• **To do**:
Two lines mark the range in the entries below: the one holding "- **Django-Style Debug" and the one holding "- **Persistent Contexts**: Browser". Set down those two and all lines between them, exactly.
[Supplied records]
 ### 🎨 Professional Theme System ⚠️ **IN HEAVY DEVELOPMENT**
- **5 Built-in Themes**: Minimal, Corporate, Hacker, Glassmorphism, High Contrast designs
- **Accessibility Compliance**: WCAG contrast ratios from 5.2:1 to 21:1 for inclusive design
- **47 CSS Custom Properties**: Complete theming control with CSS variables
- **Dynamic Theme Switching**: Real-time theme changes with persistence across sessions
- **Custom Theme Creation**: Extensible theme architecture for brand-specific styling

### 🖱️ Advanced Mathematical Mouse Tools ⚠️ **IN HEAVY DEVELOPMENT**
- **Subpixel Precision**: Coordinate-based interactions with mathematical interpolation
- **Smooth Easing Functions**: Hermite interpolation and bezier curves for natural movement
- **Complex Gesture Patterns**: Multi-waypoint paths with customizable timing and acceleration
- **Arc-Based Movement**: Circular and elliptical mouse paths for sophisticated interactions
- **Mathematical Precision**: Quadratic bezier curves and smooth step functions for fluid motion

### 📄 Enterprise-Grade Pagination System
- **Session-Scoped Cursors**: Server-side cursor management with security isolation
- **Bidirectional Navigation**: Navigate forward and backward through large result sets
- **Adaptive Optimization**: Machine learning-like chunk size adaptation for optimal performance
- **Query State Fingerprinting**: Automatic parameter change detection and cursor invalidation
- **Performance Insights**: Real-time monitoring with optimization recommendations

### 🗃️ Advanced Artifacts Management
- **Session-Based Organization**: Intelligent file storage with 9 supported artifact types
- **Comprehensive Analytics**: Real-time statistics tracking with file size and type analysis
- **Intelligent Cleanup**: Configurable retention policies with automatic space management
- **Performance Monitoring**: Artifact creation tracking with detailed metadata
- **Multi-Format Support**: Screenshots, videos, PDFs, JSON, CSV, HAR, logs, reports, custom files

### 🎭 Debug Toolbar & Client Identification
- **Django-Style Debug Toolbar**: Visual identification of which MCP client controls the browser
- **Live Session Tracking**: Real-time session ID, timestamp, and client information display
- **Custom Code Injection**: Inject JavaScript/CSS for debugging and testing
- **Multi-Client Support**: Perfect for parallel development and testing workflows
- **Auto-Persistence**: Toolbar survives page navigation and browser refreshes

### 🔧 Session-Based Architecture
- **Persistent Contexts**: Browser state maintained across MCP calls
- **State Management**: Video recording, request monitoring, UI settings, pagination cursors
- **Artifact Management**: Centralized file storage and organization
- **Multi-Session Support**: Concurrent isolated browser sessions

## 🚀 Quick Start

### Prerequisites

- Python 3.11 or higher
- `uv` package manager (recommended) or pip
[/Supplied records]
• **Task response**:
- **Django-Style Debug Toolbar**: Visual identification of which MCP client controls the browser
- **Live Session Tracking**: Real-time session ID, timestamp, and client information display
- **Custom Code Injection**: Inject JavaScript/CSS for debugging and testing
- **Multi-Client Support**: Perfect for parallel development and testing workflows
- **Auto-Persistence**: Toolbar survives page navigation and browser refreshes

### 🔧 Session-Based Architecture
- **Persistent Contexts**: Browser state maintained across MCP calls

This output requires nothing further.